Settings and command line arguments

There should be a canonical way to supply arguments to xylem. We propose a system-wide config file, a user config file and command line options. The default settings might be captured on a config file that comes with the installation (this would also give a reference for what settings are available). The order of precedence of settings specified multiple times is:

command line > user > system > default

We use yaml syntax for the configuration files, and suggest the following locations:

  • system: <prefix>/etc/xylem/config.yaml
  • user: $HOME/.xylem.yaml

xylem tries to avoid the use of environment variables for configuration. However, in order to allow users of tools like bloom (that make use of the xylem API) to configure xylem, without having those tools expose and pass through xylem-specific arguments, xylem uses the XYLEM_CONFIG environment variable to optionally point to a config file. There is also a CLI argument --config, with the same effect. The CLI argument takes precedence. If a custom location for a xylem config file is provided (via XYLEM_CONFIG or --config), user and system config files are ignored. In that case the order of precedence is:

command line > config file > default

All command line tools as well as API calls respect the configuration files (either user > system > default or config file > default). Default configuration can be achieved either by pointing XYLEM_CONFIG/--config to an empty file or supplying the empty string instead of a path.

Certain xylem plugins may respect environment variables, for example the rosdistro spec plugin would by default respect the ROSDISTRO_INDEX_URL environment variable.

Where it makes sense, options should be supported both by the CLI and config files.

Command line arguments can be grouped in the following way:

  • global command line arguments applicable to all commands such as disable-plugins or os
  • command specific command line arguments
  • In order to achieve a good user experience, the command specific options should be further grouped. For example, all commands that take a list of keys as arguments, should do so in the same way, e.g. offering skip-keys)

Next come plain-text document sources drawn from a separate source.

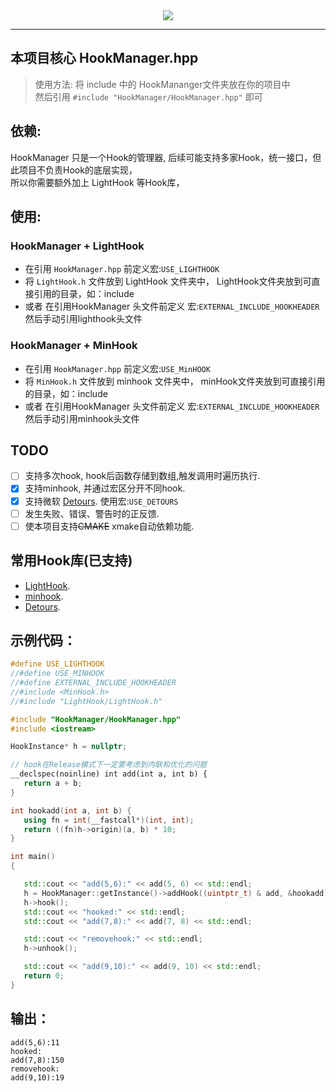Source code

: <div align=center>
  <img src="https://capsule-render.vercel.app/api?type=Waving&color=timeGradient&height=200&animation=fadeIn&section=header&text=HookManager&fontSize=60" />
</div>

---

 ## 本项目核心 HookManager.hpp
 > 使用方法: 将 include 中的 HookMananger文件夹放在你的项目中  
   然后引用 `#include "HookManager/HookManager.hpp"` 即可

 ## 依赖: 
 HookManager 只是一个Hook的管理器, 后续可能支持多家Hook，统一接口，但此项目不负责Hook的底层实现，  
 所以你需要额外加上 LightHook 等Hook库，

 ## 使用: 
 
 ### HookManager + LightHook
 - 在引用 `HookManager.hpp` 前定义宏:`USE_LIGHTHOOK`
 - 将 `LightHook.h` 文件放到 LightHook 文件夹中， LightHook文件夹放到可直接引用的目录，如：include
 - 或者 在引用HookManager 头文件前定义 宏:`EXTERNAL_INCLUDE_HOOKHEADER` 然后手动引用lighthook头文件

 ### HookManager + MinHook
 - 在引用 `HookManager.hpp` 前定义宏:`USE_MinHOOK`
 - 将 `MinHook.h` 文件放到 minhook 文件夹中， minHook文件夹放到可直接引用的目录，如：include
 - 或者 在引用HookManager 头文件前定义 宏:`EXTERNAL_INCLUDE_HOOKHEADER` 然后手动引用minhook头文件

 ## TODO
 - [ ] 支持多次hook, hook后函数存储到数组,触发调用时遍历执行.
 - [x] 支持minhook, 并通过宏区分开不同hook.
 - [x] 支持微软 [Detours](https://github.com/microsoft/Detours). 使用宏:`USE_DETOURS` 
 - [ ] 发生失败、错误、警告时的正反馈.
 - [ ] 使本项目支持~~CMAKE~~ xmake自动依赖功能.

 ## 常用Hook库(已支持)
 - [LightHook](https://github.com/SamuelTulach/LightHook).
 - [minhook](https://github.com/TsudaKageyu/minhook).
 - [Detours](https://github.com/microsoft/Detours).

 ## 示例代码：

 ```cpp
#define USE_LIGHTHOOK
//#define USE_MINHOOK
//#define EXTERNAL_INCLUDE_HOOKHEADER 
//#include <MinHook.h>
//#include "LightHook/LightHook.h"

#include "HookManager/HookManager.hpp"
#include <iostream>

HookInstance* h = nullptr;

// hook在Release模式下一定要考虑到内联和优化的问题
__declspec(noinline) int add(int a, int b) {
	return a + b;
}

int hookadd(int a, int b) {
	using fn = int(__fastcall*)(int, int);
	return ((fn)h->origin)(a, b) * 10;
}

int main()
{

	std::cout << "add(5,6):" << add(5, 6) << std::endl;
	h = HookManager::getInstance()->addHook((uintptr_t) & add, &hookadd);
	h->hook();
	std::cout << "hooked:" << std::endl;
	std::cout << "add(7,8):" << add(7, 8) << std::endl;

	std::cout << "removehook:" << std::endl;
	h->unhook();

	std::cout << "add(9,10):" << add(9, 10) << std::endl;
	return 0;
}

```

## 输出：

```
add(5,6):11
hooked:
add(7,8):150
removehook:
add(9,10):19
```

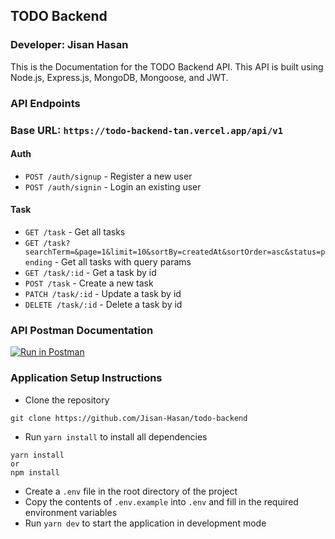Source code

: ## TODO Backend

### Developer: Jisan Hasan

This is the Documentation for the TODO Backend API. This API is built using Node.js, Express.js, MongoDB, Mongoose, and JWT.

### API Endpoints
### Base URL: `https://todo-backend-tan.vercel.app/api/v1`
#### Auth
- `POST /auth/signup` - Register a new user
- `POST /auth/signin` - Login an existing user

#### Task
- `GET /task` - Get all tasks
- `GET /task?searchTerm=&page=1&limit=10&sortBy=createdAt&sortOrder=asc&status=pending` - Get all tasks with query params
- `GET /task/:id` - Get a task by id
- `POST /task` - Create a new task
- `PATCH /task/:id` - Update a task by id
- `DELETE /task/:id` - Delete a task by id


### API Postman Documentation
[![Run in Postman](https://run.pstmn.io/button.svg)](https://app.getpostman.com/run-collection/19592116-7300289b-8d33-442b-acaf-fbbca28e7831?action=collection%2Ffork&source=rip_markdown&collection-url=entityId%3D19592116-7300289b-8d33-442b-acaf-fbbca28e7831%26entityType%3Dcollection%26workspaceId%3D9d49722c-4462-48f2-96c4-12bff3a0e61c)

### Application Setup Instructions
- Clone the repository
```
git clone https://github.com/Jisan-Hasan/todo-backend
```
- Run `yarn install` to install all dependencies
```
yarn install
or
npm install
```
- Create a `.env` file in the root directory of the project
- Copy the contents of `.env.example` into `.env` and fill in the required environment variables
- Run `yarn dev` to start the application in development mode





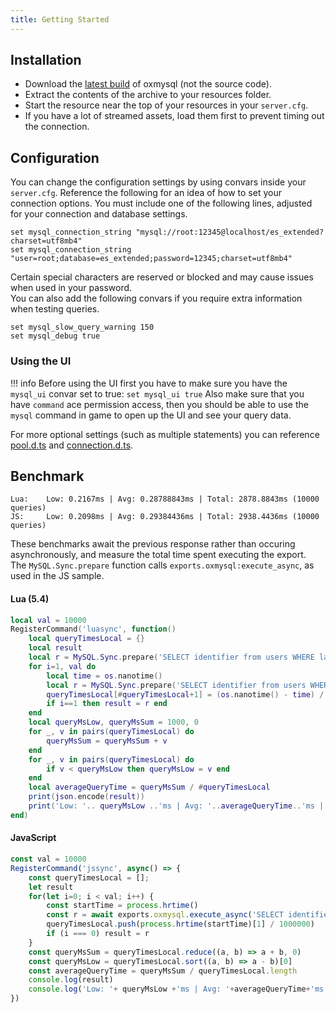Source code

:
 ```yaml
---
title: Getting Started
---
```


## Installation
- Download the [latest build](https://github.com/overextended/oxmysql/releases/latest) of oxmysql (not the source code).
- Extract the contents of the archive to your resources folder.
- Start the resource near the top of your resources in your `server.cfg`.
- If you have a lot of streamed assets, load them first to prevent timing out the connection.


## Configuration
You can change the configuration settings by using convars inside your `server.cfg`.
Reference the following for an idea of how to set your connection options.
You must include one of the following lines, adjusted for your connection and database settings.
```
set mysql_connection_string "mysql://root:12345@localhost/es_extended?charset=utf8mb4"
set mysql_connection_string "user=root;database=es_extended;password=12345;charset=utf8mb4"
```
Certain special characters are reserved or blocked and may cause issues when used in your password.  
You can also add the following convars if you require extra information when testing queries.
```
set mysql_slow_query_warning 150
set mysql_debug true
```
### Using the UI
!!! info
        Before using the UI first you have to make sure you have the `mysql_ui` convar set to true:
        ```
        set mysql_ui true
        ```
        Also make sure that you have `command` ace permission access, then you should be able to use the
        `mysql` command in game to open up the UI and see your query data.

For more optional settings (such as multiple statements) you can reference [pool.d.ts](https://github.com/sidorares/node-mysql2/blob/master/typings/mysql/lib/Pool.d.ts#L10) and [connection.d.ts](https://github.com/sidorares/node-mysql2/blob/master/typings/mysql/lib/Connection.d.ts#L8).


## Benchmark
```
Lua:	Low: 0.2167ms | Avg: 0.28788843ms |	Total: 2878.8843ms (10000 queries)
JS:		Low: 0.2098ms | Avg: 0.29384436ms |	Total: 2938.4436ms (10000 queries)
```
These benchmarks await the previous response rather than occuring asynchronously, and measure the total time spent executing the export.  
The `MySQL.Sync.prepare` function calls `exports.oxmysql:execute_async`, as used in the JS sample.

#### Lua (5.4)
```lua
local val = 10000
RegisterCommand('luasync', function()
    local queryTimesLocal = {}
    local result
    local r = MySQL.Sync.prepare('SELECT identifier from users WHERE lastname = ?', {'Linden'})
    for i=1, val do
        local time = os.nanotime()
        local r = MySQL.Sync.prepare('SELECT identifier from users WHERE lastname = ?', {'Linden'})
        queryTimesLocal[#queryTimesLocal+1] = (os.nanotime() - time) / 1000000
        if i==1 then result = r end
    end
    local queryMsLow, queryMsSum = 1000, 0
    for _, v in pairs(queryTimesLocal) do
        queryMsSum = queryMsSum + v
    end
    for _, v in pairs(queryTimesLocal) do
        if v < queryMsLow then queryMsLow = v end
    end
    local averageQueryTime = queryMsSum / #queryTimesLocal
    print(json.encode(result))
    print('Low: '.. queryMsLow ..'ms | Avg: '..averageQueryTime..'ms | Total: '..queryMsSum..'ms ('..#queryTimesLocal..' queries)')
end)

```

#### JavaScript
```js
const val = 10000
RegisterCommand('jssync', async() => {
    const queryTimesLocal = [];
    let result
    for(let i=0; i < val; i++) {
        const startTime = process.hrtime()
        const r = await exports.oxmysql.execute_async('SELECT identifier from users WHERE lastname = ?', ['Linden'])
        queryTimesLocal.push(process.hrtime(startTime)[1] / 1000000)
        if (i === 0) result = r
    }
    const queryMsSum = queryTimesLocal.reduce((a, b) => a + b, 0)
    const queryMsLow = queryTimesLocal.sort((a, b) => a - b)[0]
    const averageQueryTime = queryMsSum / queryTimesLocal.length
    console.log(result)
    console.log('Low: '+ queryMsLow +'ms | Avg: '+averageQueryTime+'ms | Total: '+queryMsSum+'ms ('+queryTimesLocal.length+' queries)')
})
```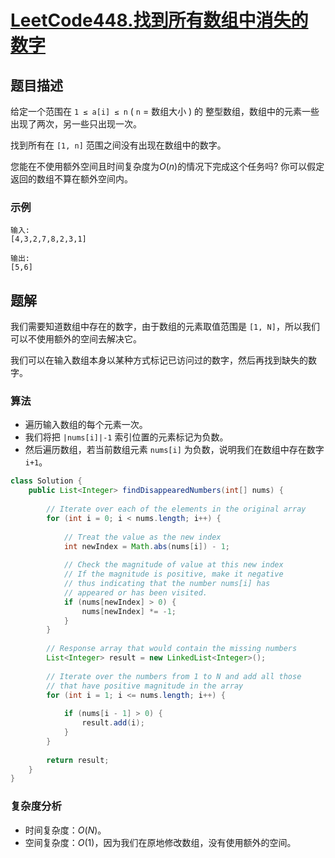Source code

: # [LeetCode448.找到所有数组中消失的数字](https://leetcode-cn.com/problems/find-all-numbers-disappeared-in-an-array/)
## 题目描述
给定一个范围在  `1 ≤ a[i] ≤ n` ( `n` = 数组大小 ) 的 整型数组，数组中的元素一些出现了两次，另一些只出现一次。

找到所有在 `[1, n]` 范围之间没有出现在数组中的数字。

您能在不使用额外空间且时间复杂度为$O(n)$的情况下完成这个任务吗? 你可以假定返回的数组不算在额外空间内。
### 示例
```
输入:
[4,3,2,7,8,2,3,1]

输出:
[5,6]
```
## 题解
我们需要知道数组中存在的数字，由于数组的元素取值范围是 `[1, N]`，所以我们可以不使用额外的空间去解决它。

我们可以在输入数组本身以某种方式标记已访问过的数字，然后再找到缺失的数字。

### 算法
- 遍历输入数组的每个元素一次。
- 我们将把 `|nums[i]|-1` 索引位置的元素标记为负数。
- 然后遍历数组，若当前数组元素 `nums[i]` 为负数，说明我们在数组中存在数字 `i+1`。
```java
class Solution {
    public List<Integer> findDisappearedNumbers(int[] nums) {
        
        // Iterate over each of the elements in the original array
        for (int i = 0; i < nums.length; i++) {
            
            // Treat the value as the new index
            int newIndex = Math.abs(nums[i]) - 1;
            
            // Check the magnitude of value at this new index
            // If the magnitude is positive, make it negative 
            // thus indicating that the number nums[i] has 
            // appeared or has been visited.
            if (nums[newIndex] > 0) {
                nums[newIndex] *= -1;
            }
        }
        
        // Response array that would contain the missing numbers
        List<Integer> result = new LinkedList<Integer>();
        
        // Iterate over the numbers from 1 to N and add all those
        // that have positive magnitude in the array
        for (int i = 1; i <= nums.length; i++) {
            
            if (nums[i - 1] > 0) {
                result.add(i);
            }
        }
        
        return result;
    }
}
```
### 复杂度分析
- 时间复杂度：$O(N)$。
- 空间复杂度：$O(1)$，因为我们在原地修改数组，没有使用额外的空间。

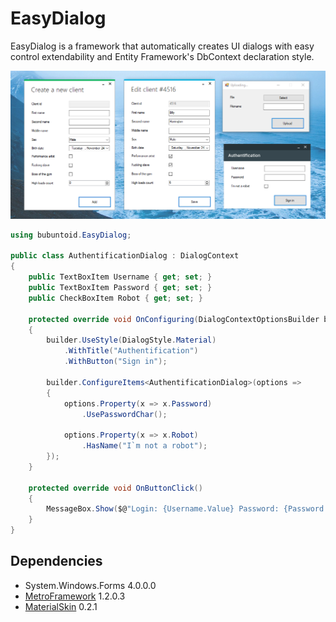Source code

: # EasyDialog
EasyDialog is a framework that automatically creates UI dialogs with easy control extendability and Entity Framework's DbContext declaration style.

<p align="center">
  <img src="https://github.com/bubuntoid/EasyDialog/raw/base-architecture/assets/Screenshot_1.png" alt="Sublime's custom image"/>
</p>

```csharp
using bubuntoid.EasyDialog;

public class AuthentificationDialog : DialogContext
{
    public TextBoxItem Username { get; set; }
    public TextBoxItem Password { get; set; }
    public CheckBoxItem Robot { get; set; }

    protected override void OnConfiguring(DialogContextOptionsBuilder builder)
    {
        builder.UseStyle(DialogStyle.Material)
            .WithTitle("Authentification")
            .WithButton("Sign in");

        builder.ConfigureItems<AuthentificationDialog>(options =>
        {
            options.Property(x => x.Password)
                .UsePasswordChar();

            options.Property(x => x.Robot)
                .HasName("I`m not a robot");
        });
    }

    protected override void OnButtonClick()
    {
        MessageBox.Show($@"Login: {Username.Value} Password: {Password.Value}");
    }
}
```

## Dependencies
- System.Windows.Forms 4.0.0.0
- [MetroFramework](https://github.com/thielj/MetroFramework) 1.2.0.3
- [MaterialSkin](https://github.com/IgnaceMaes/MaterialSkin) 0.2.1
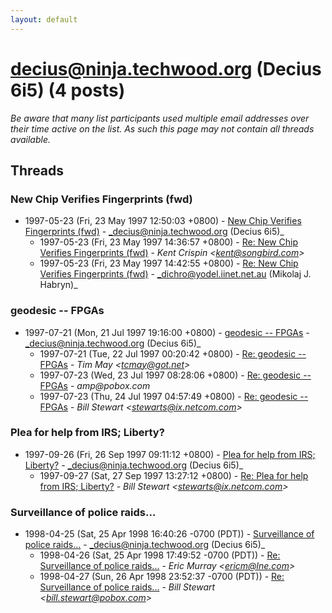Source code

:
 ```yaml
---
layout: default
---
```


# decius@ninja.techwood.org (Decius 6i5) (4 posts)

_Be aware that many list participants used multiple email addresses over their time active on the list. As such this page may not contain all threads available._

## Threads

### New Chip Verifies Fingerprints (fwd)
+ 1997-05-23 (Fri, 23 May 1997 12:50:03 +0800) - [New Chip Verifies Fingerprints (fwd)](/archive/1997/05/b15e54e358638ea3405ff626a51dd37b0d192ba3da374cabcd0af826ec302af6) - _decius@ninja.techwood.org (Decius 6i5)_
  + 1997-05-23 (Fri, 23 May 1997 14:36:57 +0800) - [Re: New Chip Verifies Fingerprints (fwd)](/archive/1997/05/f9ca111554f8235887b77702f1dc2733b014796d2e47536187e147e38b15a01d) - _Kent Crispin \<kent@songbird.com\>_
  + 1997-05-23 (Fri, 23 May 1997 14:42:55 +0800) - [Re: New Chip Verifies Fingerprints (fwd)](/archive/1997/05/4a57eb9f9d99299b7a5a6878d1b12c9098fa367ca71358f625ba9999a53c58c3) - _dichro@yodel.iinet.net.au (Mikolaj J. Habryn)_

### geodesic -- FPGAs
+ 1997-07-21 (Mon, 21 Jul 1997 19:16:00 +0800) - [geodesic -- FPGAs](/archive/1997/07/efd586d9e5ff56f4d55337bc8b633f36155a24cb6f32fd6bf10f4b8be1262fc2) - _decius@ninja.techwood.org (Decius 6i5)_
  + 1997-07-21 (Tue, 22 Jul 1997 00:20:42 +0800) - [Re: geodesic -- FPGAs](/archive/1997/07/e550a698da83bd8f0c8f8fd2d3ecdc31a7409e430e39ba808e1884be98a6a693) - _Tim May \<tcmay@got.net\>_
  + 1997-07-23 (Wed, 23 Jul 1997 08:28:06 +0800) - [Re: geodesic -- FPGAs](/archive/1997/07/e67ad2e8d7bde6b24712b26669de53fd4caa02b328a0fdf6cf7a2b6c86d2055e) - _amp@pobox.com_
  + 1997-07-23 (Thu, 24 Jul 1997 04:57:49 +0800) - [Re: geodesic -- FPGAs](/archive/1997/07/1346a02810080e27dda9273078ad66c218a261b5e9f119962adfc0e73a742cfa) - _Bill Stewart \<stewarts@ix.netcom.com\>_

### Plea for help from IRS; Liberty?
+ 1997-09-26 (Fri, 26 Sep 1997 09:11:12 +0800) - [Plea for help from IRS; Liberty?](/archive/1997/09/6afdc3c2da8dcaabd4ac7eaa36055c42711eb403f965ede461ea8200cb29ab30) - _decius@ninja.techwood.org (Decius 6i5)_
  + 1997-09-27 (Sat, 27 Sep 1997 13:27:12 +0800) - [Re: Plea for help from IRS; Liberty?](/archive/1997/09/8a4ab4308b07ccf9bb9b5360531655f8e3fff9a613a90fd3035667d1748a4169) - _Bill Stewart \<stewarts@ix.netcom.com\>_

### Surveillance of police raids...
+ 1998-04-25 (Sat, 25 Apr 1998 16:40:26 -0700 (PDT)) - [Surveillance of police raids...](/archive/1998/04/9e975e769607f19d2a1cecdbc4982404389eed9b140b2832e001b9d54089f3e0) - _decius@ninja.techwood.org (Decius 6i5)_
  + 1998-04-26 (Sat, 25 Apr 1998 17:49:52 -0700 (PDT)) - [Re: Surveillance of police raids...](/archive/1998/04/18a75e4e2db83bad8ff450e4e6b65f012073dd955dfd18cfd0455988d4da1f56) - _Eric Murray \<ericm@lne.com\>_
  + 1998-04-27 (Sun, 26 Apr 1998 23:52:37 -0700 (PDT)) - [Re: Surveillance of police raids...](/archive/1998/04/993ddfa001c918a098be887e14126701d6d5e918f11e8aa3241bbb737876ccc1) - _Bill Stewart \<bill.stewart@pobox.com\>_

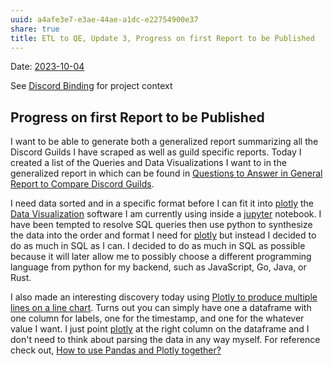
 ```yaml
---
uuid: a4afe3e7-e3ae-44ae-a1dc-e22754900e37
share: true
title: ETL to QE, Update 3, Progress on first Report to be Published
---
```

Date: [2023-10-04](/undefined)

See [Discord Binding](/16cc922f-56ea-422e-95be-72f5f55e4111) for project context
## Progress on first Report to be Published

I want to be able to generate both a generalized report summarizing all the Discord Guilds I have scraped as well as guild specific reports. Today I created a list of the Queries and Data Visualizations I want to in the generalized report in which can be found in [Questions to Answer in General Report to Compare Discord Guilds](/0c4bbdac-febf-4e8e-861f-c36ef88a71c9).

I need data sorted and in a specific format before I can fit it into [plotly](/undefined) the [Data Visualization](/ef29cab3-4aef-413f-b603-29cfeedd290d) software I am currently using inside a [jupyter](/14b19809-58b0-44c8-a719-c50badebb08c) notebook. I have been tempted to resolve SQL queries then use python to synthesize the data into the order and format I need for [plotly](/undefined) but instead I decided to do as much in SQL as I can. I decided to do as much in SQL as possible because it will later allow me to possibly choose a different programming language from python for my backend, such as JavaScript, Go, Java, or Rust.

I also made an interesting discovery today using [Plotly to produce multiple lines on a line chart](https://plotly.com/python/line-charts/). Turns out you can simply have one a dataframe with one column for labels, one for the timestamp, and one for the whatever value I want. I just point [plotly](/undefined) at the right column on the dataframe and I don't need to think about parsing the data in any way myself. For reference check out, [How to use Pandas and Plotly together?](/undefined)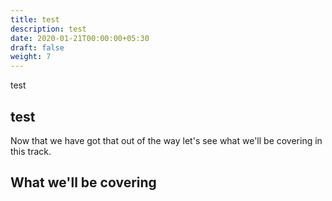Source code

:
 ```yaml
---
title: test
description: test
date: 2020-01-21T00:00:00+05:30
draft: false
weight: 7
---
```

test

## test


Now that we have got that out of the way let's see what we'll be covering in this track.

## What we'll be covering
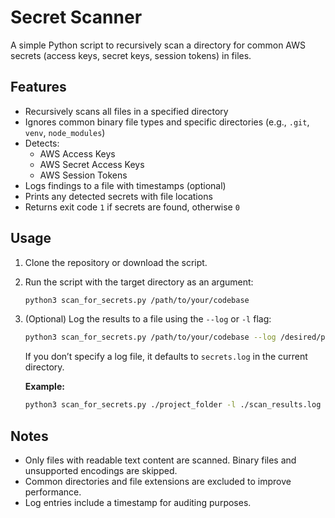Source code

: # Secret Scanner

A simple Python script to recursively scan a directory for common AWS secrets (access keys, secret keys, session tokens) in files.

## Features

- Recursively scans all files in a specified directory  
- Ignores common binary file types and specific directories (e.g., `.git`, `venv`, `node_modules`)  
- Detects:
  - AWS Access Keys  
  - AWS Secret Access Keys  
  - AWS Session Tokens  
- Logs findings to a file with timestamps (optional)  
- Prints any detected secrets with file locations  
- Returns exit code `1` if secrets are found, otherwise `0`  

## Usage

1. Clone the repository or download the script.

2. Run the script with the target directory as an argument:

   ```bash
   python3 scan_for_secrets.py /path/to/your/codebase
   ```

3. (Optional) Log the results to a file using the `--log` or `-l` flag:

   ```bash
   python3 scan_for_secrets.py /path/to/your/codebase --log /desired/path/secrets.log
   ```

   If you don’t specify a log file, it defaults to `secrets.log` in the current directory.

   **Example:**

   ```bash
   python3 scan_for_secrets.py ./project_folder -l ./scan_results.log
   ```

## Notes

- Only files with readable text content are scanned. Binary files and unsupported encodings are skipped.
- Common directories and file extensions are excluded to improve performance.
- Log entries include a timestamp for auditing purposes.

It has to be seen if and how either or both kinds of arguments can be injected by plugins (e.g. frontend plugins inject new arguments to all commands that take a list of keys as input).

It also needs to be possible to supply arguments to the installer plugins (e.g. as-root or additional-arguments, see rosdep#307). Such options may be passed down to those plugins via the InstallerContext. The YAML format gives a lot of flexibility, but there should also be some conventions (not necessarily enforced) to ensure that the plugins name their options in a uniform way, such that it may even be possible and reasonable to pass certain options to all installer plugins.

Notes:

  • Should user file be in $HOME/.config/xylem.yaml, or even $HOME/.config/xylem/config.yaml (see stackexchange.com)? What about config locations on Windows?

Inter-key dependencies in rules files

In general, we rely on the package manager to install dependencies for resolved keys. Dependencies between keys in rules files is at the moment only used for the interplay between homebrew and pip on OS X it seems. Should this be a general feature for rules to depend on other keys? In particular if we reactivate the source installer this would be needed. In particular when considering adding versions to the rules files, doing dependency resolution right is not quite trivial I guess.

Dependencies on other keys might be reasonable on different levels. Currently they are part of the installer section, but maybe they could be defined also at the rule level.

Notify user about outdated database

Ideally, if the source plugins can tell when they are outdated, we would fork a process on every invocation to check if database is out of date and inform the user that an update would be good on the next run. Maybe limit the update check to only fire if the database has not been updated for a certain amount of time (a day, a week, could be customizable).

Derivative operating systems

OS support e.g. for Ubuntu derivatives should be able to reuse most of the rules for Ubuntu, but maybe overwrite certain rules.

We propose to let OS plugins define a list of increasingly specific names. E.g. a Xubuntu os plugin might define the names debian, ubuntu and xubuntu. The most specific name corresponds to the OS name. It has to be considered that the version names of the less specific OSs might not match the version names of the derivative. In our example, xubuntu:trusty corresponds to ubuntu:trusty, but does not have a (released-) version correspondence in Debian. Therefore, instead of a list of OS names, os plugins specify a list of tuples of OS names and versions. A None version indicates that there is no version correspondence. In that case only any_version rules may apply to the derivative. For example, the Xubuntu plugin might return the following list of names/versions on Trusty: [("debian", None), ("ubuntu", "trusty"), ("xubuntu", "trusty")].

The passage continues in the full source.